Ali I'm a little upset about the Shakespeare stole his plays comment. I mean there is a group of people that believe Shakespeare was a different person than we expected, but there was a person who wrote these plays. And none of his ideas were original, but there had been multiple plays off the idea, like Romeo and Juliet. It's Shakespeare's actual writing that is so fantastic and makes him an amazing playwright.


Gorfo Alicia wrote: "I'm a little upset about the Shakespeare stole his plays comment. I mean there is a group of people that believe Shakespeare was a different person than we expected, but there was a person who wrot..."

Haha there's definitely no doubt he was a brilliant man! I'm completely infatuated with his work and I really don't care anything about how his plays came into existence (explanation of my flippant attitude towards his supposedly "stolen plays). His name is what's on the cover and as such I solemnly salute his greatness :P


message 3: by Ali (new)

Ali I understand what you're saying now. I just get a little defensive over Shakespeare sometimes. Because even if he didn't create the plot, he wrote the most beautiful poetry in the English language (in my humble opinion).
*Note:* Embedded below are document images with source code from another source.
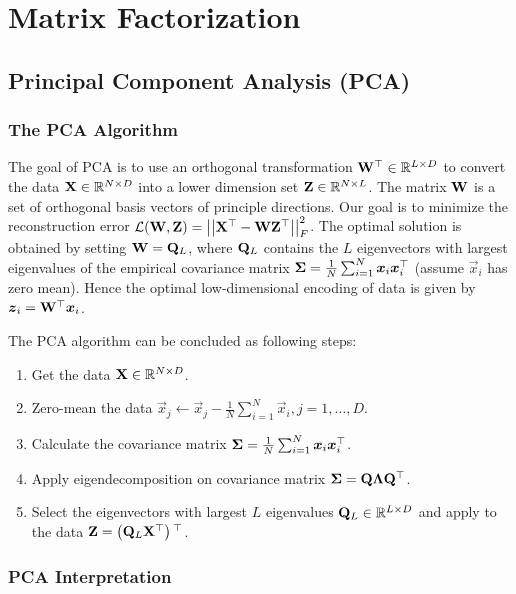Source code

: 
\chapter{Matrix Factorization}
\label{chapter4}

\section{Principal Component Analysis (PCA)}

\subsection{The PCA Algorithm}

The goal of PCA is to use an orthogonal transformation $\mathbf{W}{}^\top\in\mathbb{R}^{L\times D}$ to convert the data $\mathbf{X}\in\mathbb{R}^{N\times D}$ into a lower dimension set $\mathbf{Z}\in\mathbb{R}^{N\times L}$. The matrix $\mathbf{W}$ is a set of orthogonal basis vectors of principle directions. Our goal is to minimize the reconstruction error $\mathcal{L}(\mathbf{W},\mathbf{Z})=\left\vert\left\vert \mathbf{X}{}^\top-\mathbf{W}\mathbf{Z}{}^\top \right\vert\right\vert_F^2$. The optimal solution is obtained by setting $\mathbf{W}=\mathbf{Q}_L$, where $\mathbf{Q}_L$ contains the $L$ eigenvectors with largest eigenvalues of the empirical covariance matrix $\mathbf{\Sigma}=\frac{1}{N}\sum_{i=1}^N\boldsymbol{x}_i\boldsymbol{x}_i^\top$ (assume $\vec{x}_i$ has zero mean). Hence the optimal low-dimensional encoding of data is given by $\boldsymbol{z}_i=\mathbf{W}{}^\top\boldsymbol{x}_i$.

The PCA algorithm can be concluded as following steps:
\begin{enumerate}
	\item Get the data $\mathbf{X}\in\mathbb{R}^{N\times D}$.
	\item Zero-mean the data $\vec{x}_j\gets\vec{x}_j-\frac{1}{N}\sum_{i=1}^N\vec{x}_i,j=1,\dotsc,D$.
	\item Calculate the covariance matrix $\mathbf{\Sigma}=\frac{1}{N}\sum_{i=1}^N\boldsymbol{x}_i\boldsymbol{x}_i^\top$.
	\item Apply eigendecomposition on covariance matrix $\mathbf{\Sigma}=\mathbf{Q}\mathbf{\Lambda}\mathbf{Q}{}^\top$.
	\item Select the eigenvectors with largest $L$ eigenvalues $\mathbf{Q}_L\in\mathbb{R}^{L\times D}$ and apply to the data $\mathbf{Z}=\left(\mathbf{Q}_L\mathbf{X}{}^\top\right){}^\top$.
\end{enumerate}

\subsection{PCA Interpretation}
I'm very anti "Shakespeare was a fraud." Even if William Shakespeare himself didn't write these plays, someone must have and the writing is still worth celebrating.


Gorfo Alicia wrote: "I understand what you're saying now. I just get a little defensive over Shakespeare sometimes. Because even if he didn't create the plot, he wrote the most beautiful poetry in the English language ..."

No! I think it's awesome that you feel so strongly about it! I love meeting people who have such fervid opinions! Shakespeare was definitely a genius, don't let anybody ever persuade you otherwise!